Il flusso è indefinibile e strutturato sull’addizione simbolica di fotogrammi, tendente all’infinito come alla reiterazione, in cui lo spazio del reale si struttura nella definizione sempre diversa dell’intervallo. Il mondo sopravvive e si incunea nello spazio tra zero a uno, come tutto lo spettro dei colori si determina tra il nero ed il bianco. Ci sarà sempre qualcosa che resta fuori dall’inquadratura o che viene tagliato al montaggio, sta alla soggettività trovare un ordine o almeno restituire una libertà nelle associazioni. In un’epoca in cui siamo costantemente riflessi e ripresi in immagini, la separazione suono-immagine risponde e coincide a quella della realtà, la stessa tra due persone; la definitiva messa in dubbio dei sensi attraverso strumenti linguistici del mezzo resi antropomorfi. Il dubbio e la ragione nel separare ciò che apparentemente è (col)legato, regolano continuamente il rapporto soggetto/predicato/oggetto formando la stessa frattura in cui nasce il cinema ed in cui esso possa esperire una nuova forma cartesiana di prova dell’esistenza.

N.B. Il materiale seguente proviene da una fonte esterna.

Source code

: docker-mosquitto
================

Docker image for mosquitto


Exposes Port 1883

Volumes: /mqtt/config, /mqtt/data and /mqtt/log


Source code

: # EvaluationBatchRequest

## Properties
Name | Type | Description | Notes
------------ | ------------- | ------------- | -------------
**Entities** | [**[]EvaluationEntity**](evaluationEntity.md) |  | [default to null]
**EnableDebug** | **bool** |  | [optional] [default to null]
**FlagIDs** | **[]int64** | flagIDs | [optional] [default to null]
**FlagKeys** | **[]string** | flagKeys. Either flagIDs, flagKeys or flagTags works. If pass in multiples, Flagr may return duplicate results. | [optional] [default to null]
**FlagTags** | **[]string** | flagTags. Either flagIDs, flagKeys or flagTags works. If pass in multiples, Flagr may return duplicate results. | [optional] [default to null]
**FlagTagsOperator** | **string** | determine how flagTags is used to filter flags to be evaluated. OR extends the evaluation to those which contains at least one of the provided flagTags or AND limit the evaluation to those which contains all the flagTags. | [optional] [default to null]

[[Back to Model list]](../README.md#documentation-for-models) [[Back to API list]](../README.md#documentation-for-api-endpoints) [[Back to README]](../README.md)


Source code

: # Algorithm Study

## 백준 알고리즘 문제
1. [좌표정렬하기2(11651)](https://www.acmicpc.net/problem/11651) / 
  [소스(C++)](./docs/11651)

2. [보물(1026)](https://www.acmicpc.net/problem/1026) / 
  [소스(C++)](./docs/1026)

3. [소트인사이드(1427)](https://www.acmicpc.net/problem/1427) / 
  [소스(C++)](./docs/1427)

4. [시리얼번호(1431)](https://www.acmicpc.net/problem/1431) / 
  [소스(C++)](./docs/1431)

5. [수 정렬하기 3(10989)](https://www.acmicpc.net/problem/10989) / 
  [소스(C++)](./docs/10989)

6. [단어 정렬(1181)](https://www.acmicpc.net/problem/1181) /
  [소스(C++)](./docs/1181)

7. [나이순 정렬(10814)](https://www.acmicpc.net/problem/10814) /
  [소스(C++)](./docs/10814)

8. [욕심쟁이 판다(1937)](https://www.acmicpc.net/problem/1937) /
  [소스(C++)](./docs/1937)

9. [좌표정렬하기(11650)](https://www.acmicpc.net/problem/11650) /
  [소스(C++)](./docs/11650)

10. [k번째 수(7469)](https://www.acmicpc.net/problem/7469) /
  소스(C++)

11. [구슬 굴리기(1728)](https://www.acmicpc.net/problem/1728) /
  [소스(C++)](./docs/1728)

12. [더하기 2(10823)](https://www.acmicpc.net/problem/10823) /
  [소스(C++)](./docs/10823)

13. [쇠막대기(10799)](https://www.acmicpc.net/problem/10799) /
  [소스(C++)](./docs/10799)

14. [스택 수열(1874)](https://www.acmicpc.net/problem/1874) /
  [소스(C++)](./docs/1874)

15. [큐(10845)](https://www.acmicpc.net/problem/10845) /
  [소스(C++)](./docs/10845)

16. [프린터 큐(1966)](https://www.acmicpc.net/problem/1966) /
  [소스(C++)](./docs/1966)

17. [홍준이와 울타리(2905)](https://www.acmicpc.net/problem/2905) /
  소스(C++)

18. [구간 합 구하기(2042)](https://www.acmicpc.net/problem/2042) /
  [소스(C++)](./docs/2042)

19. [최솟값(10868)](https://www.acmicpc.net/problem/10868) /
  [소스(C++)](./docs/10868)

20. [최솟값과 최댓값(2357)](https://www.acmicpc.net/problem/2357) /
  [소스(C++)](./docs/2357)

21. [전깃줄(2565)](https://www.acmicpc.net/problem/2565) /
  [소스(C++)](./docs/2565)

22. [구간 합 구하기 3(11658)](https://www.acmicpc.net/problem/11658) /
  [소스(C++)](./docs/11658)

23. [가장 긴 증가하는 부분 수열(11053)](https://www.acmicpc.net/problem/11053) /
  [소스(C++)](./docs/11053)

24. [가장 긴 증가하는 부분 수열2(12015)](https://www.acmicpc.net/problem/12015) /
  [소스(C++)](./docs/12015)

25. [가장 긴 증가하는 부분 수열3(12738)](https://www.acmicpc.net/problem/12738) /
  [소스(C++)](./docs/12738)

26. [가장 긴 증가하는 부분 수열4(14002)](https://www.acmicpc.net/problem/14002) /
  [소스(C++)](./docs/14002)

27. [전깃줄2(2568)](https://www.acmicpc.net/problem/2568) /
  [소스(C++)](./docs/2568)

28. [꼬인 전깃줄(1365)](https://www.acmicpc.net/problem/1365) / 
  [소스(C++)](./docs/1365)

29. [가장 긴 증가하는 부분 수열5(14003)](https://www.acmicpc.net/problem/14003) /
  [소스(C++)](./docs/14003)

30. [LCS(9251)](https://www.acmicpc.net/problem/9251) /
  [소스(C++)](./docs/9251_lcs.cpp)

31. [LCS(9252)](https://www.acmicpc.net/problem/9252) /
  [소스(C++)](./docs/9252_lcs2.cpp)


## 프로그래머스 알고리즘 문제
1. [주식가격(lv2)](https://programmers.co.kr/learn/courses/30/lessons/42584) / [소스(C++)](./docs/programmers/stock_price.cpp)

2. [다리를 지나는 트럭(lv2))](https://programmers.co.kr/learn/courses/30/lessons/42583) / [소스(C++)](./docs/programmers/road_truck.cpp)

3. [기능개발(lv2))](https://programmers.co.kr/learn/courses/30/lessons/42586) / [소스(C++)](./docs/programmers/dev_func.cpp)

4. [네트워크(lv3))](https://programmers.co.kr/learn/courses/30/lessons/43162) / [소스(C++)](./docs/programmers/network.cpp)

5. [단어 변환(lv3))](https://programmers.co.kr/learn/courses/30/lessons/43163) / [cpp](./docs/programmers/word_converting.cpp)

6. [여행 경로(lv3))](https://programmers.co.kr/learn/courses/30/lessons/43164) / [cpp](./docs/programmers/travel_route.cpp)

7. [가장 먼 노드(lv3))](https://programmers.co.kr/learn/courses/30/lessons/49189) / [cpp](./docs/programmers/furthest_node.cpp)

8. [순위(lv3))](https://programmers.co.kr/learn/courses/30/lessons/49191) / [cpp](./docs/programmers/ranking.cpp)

88:88 cerca essenzialmente se stesso in una serie infinita di segni (filosofici e matematici soprattutto) in cui il cinema costantemente si interroga sul proprio statuto, partendo dalla vita nuda, dal materiale sedimentato nell’anima di un gruppo di ragazzi oggi, attraverso una continua sintassi di base dell’immagine nel/per il futuro. Un film che è a suo modo pieno di errori, un esperimento sempre sull’orlo del fallimento, un’odissea che ambisce a far vedere esattamente ogni cosa che vedremo, segnando al tempo stesso grammaticalmente il punto zero su cosa il cinema potrebbe essere, o almeno quanto e come potrebbe ancora essere. Probabilmente è e sarà altro ancora, anche rispetto al lavoro teorico di Medina stesso, perchè l’intimità è reale, strappata alla vita nel margine tra la frustrazione e la tristezza. L’immagine, nella sua continua rifrazione digitale, distrugge il codice per restituire l’atto dell’esistere. E così anche il digitale nelle sue continue ellissi d’umanità, pare aver trovato la sua dignità, per una delle primissime volte. Lo spazio è colmo, il tempo è definito. Suonerà la sveglia dell’infinito, dobbiamo scendere in strada e ritornare a guardare.